Does a constant electric flux produce a current?

[eoghan]

Hi! Suppose I have a wire with a potential difference V=bx where b is a constant. Then there is an electric field which is constant: E=b through out the wire. Well, now consider this relation:
I=\frac{dq}{dt}=\frac{d}{dt}\epsilon_0\int{\vec{E}\cdot\hat{n}dS}=\epsilon_0 S \frac{dE}{dt}=0
where I used the Gauss' theorem and the fact that E is constant.
From this relation then follows that the electric current is 0! But I do have an electric current in the wire! Where am I wrong?

 

[Zaphys]

What surface are you integrating over, what does "x" stand for? Could you explain the problem a little more so that I can help you, personally I can't see it. Thanks

 

[Meir Achuz]

Your Gaussian surface must be closed. The current flows in one side and out the other, which is why the integral is zero.

 

[eoghan]

What surface are you integrating over, what does "x" stand for? Could you explain the problem a little more so that I can help you, personally I can't see it. Thanks

Let's say that the wire lies along the x axis.. then x represents a point of the wire. I integrate over a surface perpendicular to the wire in a point x with the center on the wire. But the surface is meaningless, what matters is that if E is constant in time, then its flux will be constant in time (if the surface is constant in time).
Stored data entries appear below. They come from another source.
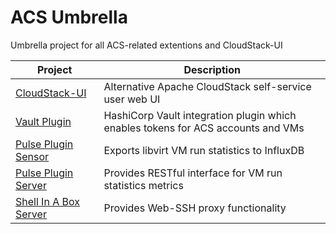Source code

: # ACS Umbrella

Umbrella project for all ACS-related extentions and CloudStack-UI

|Project                                                    |Description                                                   |
|-----------------------------------------------------------|--------------------------------------------------------------|
|[CloudStack-UI](https://bwsw.github.io/cloudstack-ui/)     | Alternative Apache CloudStack self-service user web UI       |
|[Vault Plugin](https://github.com/bwsw/cs-vault-server)    | HashiCorp Vault integration plugin which enables tokens for ACS accounts and VMs|
|[Pulse Plugin Sensor](https://github.com/bwsw/cs-pulse-sensor)    | Exports libvirt VM run statistics to InfluxDB |
|[Pulse Plugin Server](https://github.com/bwsw/cs-pulse-server)    | Provides RESTful interface for VM run statistics metrics |
|[Shell In A Box Server](https://github.com/bwsw/webshell)    | Provides Web-SSH proxy functionality |

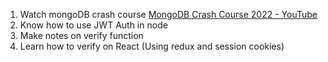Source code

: 1. Watch mongoDB crash course [MongoDB Crash Course 2022 - YouTube](https://www.youtube.com/watch?v=2QQGWYe7IDU)
2. Know how to use JWT Auth in node
3. Make notes on verify function
4. Learn how to verify on React (Using redux and session cookies)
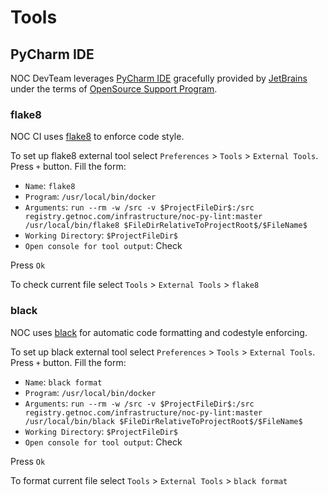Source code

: # Tools

## PyCharm IDE

NOC DevTeam leverages [PyCharm IDE](https://www.jetbrains.com/pycharm/)
gracefully provided by [JetBrains](https://www.jetbrains.com/)
under the terms of [OpenSource Support Program](https://www.jetbrains.com/community/opensource/).

### flake8

NOC CI uses [flake8](http://flake8.pycqa.org/en/latest/) to enforce code style.

To set up flake8 external tool select
`Preferences` > `Tools` > `External Tools`.
Press `+` button. Fill the form:

- `Name`: `flake8`
- `Program`: `/usr/local/bin/docker`
- `Arguments`: `run --rm -w /src -v $ProjectFileDir$:/src registry.getnoc.com/infrastructure/noc-py-lint:master /usr/local/bin/flake8 $FileDirRelativeToProjectRoot$/$FileName$`
- `Working Directory`: `$ProjectFileDir$`
- `Open console for tool output`: Check

Press `Ok`

To check current file select
`Tools` > `External Tools` > `flake8`

### black

NOC uses [black](https://black.readthedocs.io/en/stable/) for automatic code
formatting and codestyle enforcing.

To set up black external tool select
`Preferences` > `Tools` > `External Tools`.
Press `+` button. Fill the form:

- `Name`: `black format`
- `Program`: `/usr/local/bin/docker`
- `Arguments`: `run --rm -w /src -v $ProjectFileDir$:/src registry.getnoc.com/infrastructure/noc-py-lint:master /usr/local/bin/black $FileDirRelativeToProjectRoot$/$FileName$`
- `Working Directory`: `$ProjectFileDir$`
- `Open console for tool output`: Check

Press `Ok`

To format current file select
`Tools` > `External Tools` > `black format`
The current flows in one side and out the other, which is why the integral is zero.

Yes, but if you define I=dq/dt then you have I=d/dt (flux(E)) which is zero. With the Gauss' theorem I don't get the net current in the surface (which is zero), but the charge.

 

[Meir Achuz]

Have it your way, but I thought you said "I used the Gauss' theorem".

 

[Born2bwire]

Let's say that the wire lies along the x axis.. then x represents a point of the wire. I integrate over a surface perpendicular to the wire in a point x with the center on the wire. But the surface is meaningless, what matters is that if E is constant in time, then its flux will be constant in time (if the surface is constant in time).


Yes, but if you define I=dq/dt then you have I=d/dt (flux(E)) which is zero. With the Gauss' theorem I don't get the net current in the surface (which is zero), but the charge.

clem is correct here, you used Gauss' Law to relate the charge to the electric field, but Gauss' law requires a closed surface and since you have a spacially constant electric field you will always have zero flux. You should instead try the Lorentz force, however, you would need knowledge of the saturation velocity of charges, otherwise the constant force over an infinite wire will create infinite current.

Still, in respect to your original question, yes, a constant flux can create current. I know that in a simple MOSFET model, we assume that there is a constant electric field between the source and drain which results in a current. The amount of current is limited by the finite cross-sectional area of the transistor, the finite length of the transistor, and the finite saturation velocity of the mobile carriers.